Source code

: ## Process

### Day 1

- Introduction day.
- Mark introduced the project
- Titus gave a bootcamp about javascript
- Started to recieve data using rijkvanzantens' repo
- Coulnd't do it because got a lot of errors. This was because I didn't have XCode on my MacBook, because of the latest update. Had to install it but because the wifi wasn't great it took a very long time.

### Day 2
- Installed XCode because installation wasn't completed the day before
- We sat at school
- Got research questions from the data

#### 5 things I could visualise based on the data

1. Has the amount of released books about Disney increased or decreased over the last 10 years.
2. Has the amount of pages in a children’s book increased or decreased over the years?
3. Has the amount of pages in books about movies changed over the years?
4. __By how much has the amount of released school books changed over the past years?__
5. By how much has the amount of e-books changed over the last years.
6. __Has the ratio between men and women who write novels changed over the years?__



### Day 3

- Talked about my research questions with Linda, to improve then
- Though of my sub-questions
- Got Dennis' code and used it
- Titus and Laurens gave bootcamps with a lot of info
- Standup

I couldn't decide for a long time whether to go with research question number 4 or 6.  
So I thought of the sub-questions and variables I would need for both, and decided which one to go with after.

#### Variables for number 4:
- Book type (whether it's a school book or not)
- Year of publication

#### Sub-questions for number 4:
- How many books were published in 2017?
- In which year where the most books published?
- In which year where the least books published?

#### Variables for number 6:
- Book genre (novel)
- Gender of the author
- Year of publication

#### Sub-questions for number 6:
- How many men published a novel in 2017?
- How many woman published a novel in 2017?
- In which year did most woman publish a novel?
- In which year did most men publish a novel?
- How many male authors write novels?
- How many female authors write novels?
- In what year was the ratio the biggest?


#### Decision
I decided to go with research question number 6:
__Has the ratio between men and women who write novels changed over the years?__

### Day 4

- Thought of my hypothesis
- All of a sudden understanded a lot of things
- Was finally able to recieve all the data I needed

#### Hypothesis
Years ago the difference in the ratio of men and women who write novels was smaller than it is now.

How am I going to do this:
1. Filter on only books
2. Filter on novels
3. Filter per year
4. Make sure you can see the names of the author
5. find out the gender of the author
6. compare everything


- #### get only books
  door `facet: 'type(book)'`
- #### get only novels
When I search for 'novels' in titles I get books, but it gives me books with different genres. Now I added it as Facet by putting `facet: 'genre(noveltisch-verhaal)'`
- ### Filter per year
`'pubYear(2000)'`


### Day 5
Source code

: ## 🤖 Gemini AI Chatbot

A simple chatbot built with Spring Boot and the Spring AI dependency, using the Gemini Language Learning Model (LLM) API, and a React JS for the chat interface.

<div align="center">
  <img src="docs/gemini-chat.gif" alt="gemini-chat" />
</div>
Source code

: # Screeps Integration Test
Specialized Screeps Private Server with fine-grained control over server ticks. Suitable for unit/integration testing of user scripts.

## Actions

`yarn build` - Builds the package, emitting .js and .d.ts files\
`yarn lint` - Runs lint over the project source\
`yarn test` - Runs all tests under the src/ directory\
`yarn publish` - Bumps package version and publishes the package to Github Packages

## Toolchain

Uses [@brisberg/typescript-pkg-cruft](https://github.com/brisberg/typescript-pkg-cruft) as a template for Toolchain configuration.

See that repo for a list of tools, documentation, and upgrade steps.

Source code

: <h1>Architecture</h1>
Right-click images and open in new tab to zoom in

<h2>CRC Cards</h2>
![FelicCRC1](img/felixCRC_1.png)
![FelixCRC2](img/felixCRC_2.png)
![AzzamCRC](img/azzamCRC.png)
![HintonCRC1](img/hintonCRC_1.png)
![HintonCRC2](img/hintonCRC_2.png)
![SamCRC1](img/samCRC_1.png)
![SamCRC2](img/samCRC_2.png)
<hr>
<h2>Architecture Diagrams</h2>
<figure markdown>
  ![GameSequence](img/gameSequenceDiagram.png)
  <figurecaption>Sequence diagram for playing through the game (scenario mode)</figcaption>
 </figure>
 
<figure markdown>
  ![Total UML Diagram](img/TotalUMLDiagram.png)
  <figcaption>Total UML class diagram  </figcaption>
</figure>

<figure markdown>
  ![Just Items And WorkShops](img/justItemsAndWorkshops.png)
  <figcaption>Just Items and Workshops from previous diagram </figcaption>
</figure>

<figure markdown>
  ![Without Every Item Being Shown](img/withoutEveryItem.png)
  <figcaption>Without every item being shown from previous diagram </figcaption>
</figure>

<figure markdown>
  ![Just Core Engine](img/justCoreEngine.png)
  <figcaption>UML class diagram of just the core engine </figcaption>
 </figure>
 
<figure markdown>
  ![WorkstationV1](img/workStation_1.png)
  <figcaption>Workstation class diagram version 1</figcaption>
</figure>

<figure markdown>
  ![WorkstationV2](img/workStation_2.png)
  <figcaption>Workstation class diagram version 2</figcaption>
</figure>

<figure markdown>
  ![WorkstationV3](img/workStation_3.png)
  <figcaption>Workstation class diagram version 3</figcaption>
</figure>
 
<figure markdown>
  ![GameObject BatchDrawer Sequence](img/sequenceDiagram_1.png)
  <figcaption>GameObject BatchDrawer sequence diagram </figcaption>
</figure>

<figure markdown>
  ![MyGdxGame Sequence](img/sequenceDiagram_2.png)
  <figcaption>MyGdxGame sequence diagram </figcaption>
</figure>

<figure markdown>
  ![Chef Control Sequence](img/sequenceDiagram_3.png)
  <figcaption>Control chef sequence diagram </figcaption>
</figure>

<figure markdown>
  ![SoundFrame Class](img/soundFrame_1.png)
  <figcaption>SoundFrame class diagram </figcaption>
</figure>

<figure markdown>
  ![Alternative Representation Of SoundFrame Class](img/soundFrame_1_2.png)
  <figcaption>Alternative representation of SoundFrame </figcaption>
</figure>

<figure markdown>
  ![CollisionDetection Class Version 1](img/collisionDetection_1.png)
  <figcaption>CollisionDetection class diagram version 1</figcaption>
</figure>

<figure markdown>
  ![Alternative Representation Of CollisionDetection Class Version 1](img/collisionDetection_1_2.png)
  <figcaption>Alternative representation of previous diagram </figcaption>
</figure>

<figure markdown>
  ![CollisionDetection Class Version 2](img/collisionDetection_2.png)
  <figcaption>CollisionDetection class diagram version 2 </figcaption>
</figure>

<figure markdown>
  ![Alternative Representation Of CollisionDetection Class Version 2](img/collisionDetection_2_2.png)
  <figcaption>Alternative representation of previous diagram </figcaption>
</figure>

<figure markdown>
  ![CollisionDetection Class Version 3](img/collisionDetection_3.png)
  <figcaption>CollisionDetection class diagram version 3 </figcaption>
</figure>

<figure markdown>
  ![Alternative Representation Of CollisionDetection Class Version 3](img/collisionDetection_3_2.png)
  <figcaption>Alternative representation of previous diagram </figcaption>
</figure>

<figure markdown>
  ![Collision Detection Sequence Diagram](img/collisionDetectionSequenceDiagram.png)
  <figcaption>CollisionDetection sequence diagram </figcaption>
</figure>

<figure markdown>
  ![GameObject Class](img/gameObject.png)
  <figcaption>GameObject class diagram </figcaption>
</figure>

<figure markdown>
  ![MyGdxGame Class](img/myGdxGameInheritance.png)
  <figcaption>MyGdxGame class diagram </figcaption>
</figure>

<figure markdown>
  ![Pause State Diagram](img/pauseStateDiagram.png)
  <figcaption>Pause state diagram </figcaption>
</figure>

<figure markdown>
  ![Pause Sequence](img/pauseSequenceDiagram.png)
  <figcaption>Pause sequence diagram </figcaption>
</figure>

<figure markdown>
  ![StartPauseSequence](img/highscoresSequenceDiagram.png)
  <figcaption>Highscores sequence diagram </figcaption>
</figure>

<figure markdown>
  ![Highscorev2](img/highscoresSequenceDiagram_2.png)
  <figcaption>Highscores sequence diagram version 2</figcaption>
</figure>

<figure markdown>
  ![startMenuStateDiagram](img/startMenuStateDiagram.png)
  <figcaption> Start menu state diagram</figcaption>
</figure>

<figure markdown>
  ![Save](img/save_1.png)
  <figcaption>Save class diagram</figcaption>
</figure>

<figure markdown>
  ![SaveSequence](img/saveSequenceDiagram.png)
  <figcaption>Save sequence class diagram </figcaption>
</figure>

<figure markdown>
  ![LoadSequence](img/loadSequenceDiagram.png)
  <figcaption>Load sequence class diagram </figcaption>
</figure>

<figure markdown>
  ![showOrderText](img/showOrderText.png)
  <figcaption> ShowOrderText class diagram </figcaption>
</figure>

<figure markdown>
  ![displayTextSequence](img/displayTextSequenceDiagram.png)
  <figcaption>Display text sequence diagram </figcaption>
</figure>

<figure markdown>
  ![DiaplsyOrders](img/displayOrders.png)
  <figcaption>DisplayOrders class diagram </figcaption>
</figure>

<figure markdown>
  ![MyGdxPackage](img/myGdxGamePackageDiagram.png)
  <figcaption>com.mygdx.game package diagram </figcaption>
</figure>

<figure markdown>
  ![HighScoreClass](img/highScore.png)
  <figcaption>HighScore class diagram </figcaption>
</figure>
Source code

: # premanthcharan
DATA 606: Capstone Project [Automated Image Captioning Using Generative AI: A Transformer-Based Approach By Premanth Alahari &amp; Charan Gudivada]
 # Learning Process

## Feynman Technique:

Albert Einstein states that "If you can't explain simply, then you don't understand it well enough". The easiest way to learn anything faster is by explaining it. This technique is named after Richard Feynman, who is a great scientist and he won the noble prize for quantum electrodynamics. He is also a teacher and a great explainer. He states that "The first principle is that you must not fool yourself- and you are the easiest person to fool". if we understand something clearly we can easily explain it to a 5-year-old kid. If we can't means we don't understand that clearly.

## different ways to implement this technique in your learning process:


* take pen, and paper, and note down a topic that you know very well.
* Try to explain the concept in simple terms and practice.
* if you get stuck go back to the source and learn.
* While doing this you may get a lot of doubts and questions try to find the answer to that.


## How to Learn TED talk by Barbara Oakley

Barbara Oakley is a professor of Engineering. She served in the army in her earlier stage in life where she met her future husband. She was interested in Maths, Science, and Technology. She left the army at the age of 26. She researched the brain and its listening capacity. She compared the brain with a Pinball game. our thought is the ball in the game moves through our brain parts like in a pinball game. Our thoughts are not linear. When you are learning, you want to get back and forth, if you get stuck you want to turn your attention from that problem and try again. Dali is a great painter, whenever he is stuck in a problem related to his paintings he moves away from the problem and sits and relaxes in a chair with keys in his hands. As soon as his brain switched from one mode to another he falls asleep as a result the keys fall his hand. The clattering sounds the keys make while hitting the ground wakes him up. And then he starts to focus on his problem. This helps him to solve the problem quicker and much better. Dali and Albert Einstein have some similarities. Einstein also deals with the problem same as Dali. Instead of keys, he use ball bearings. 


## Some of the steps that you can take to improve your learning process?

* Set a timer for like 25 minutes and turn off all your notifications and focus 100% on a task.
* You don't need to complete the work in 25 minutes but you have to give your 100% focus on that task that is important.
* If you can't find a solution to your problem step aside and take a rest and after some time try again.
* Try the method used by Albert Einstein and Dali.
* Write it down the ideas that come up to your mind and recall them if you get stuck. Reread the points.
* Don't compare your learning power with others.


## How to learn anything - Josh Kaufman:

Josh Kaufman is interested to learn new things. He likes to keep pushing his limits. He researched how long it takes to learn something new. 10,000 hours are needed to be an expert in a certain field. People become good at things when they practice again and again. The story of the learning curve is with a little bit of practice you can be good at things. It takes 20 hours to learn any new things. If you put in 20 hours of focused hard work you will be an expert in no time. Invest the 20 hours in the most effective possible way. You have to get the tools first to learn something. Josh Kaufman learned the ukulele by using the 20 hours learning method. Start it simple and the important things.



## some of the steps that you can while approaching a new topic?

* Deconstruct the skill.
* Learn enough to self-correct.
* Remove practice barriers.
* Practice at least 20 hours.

----------

WORK REQUIRED - Begin with the line that has "<figurecaption>Sequence diagram for" in the listing above and end after the line that has "Items And WorkShops](img/justItemsAndWorkshops.png)"; output those lines exactly.

ANSWER SECTION -
  <figurecaption>Sequence diagram for playing through the game (scenario mode)</figcaption>
 </figure>
 
<figure markdown>
  ![Total UML Diagram](img/TotalUMLDiagram.png)
  <figcaption>Total UML class diagram  </figcaption>
</figure>

<figure markdown>
  ![Just Items And WorkShops](img/justItemsAndWorkshops.png)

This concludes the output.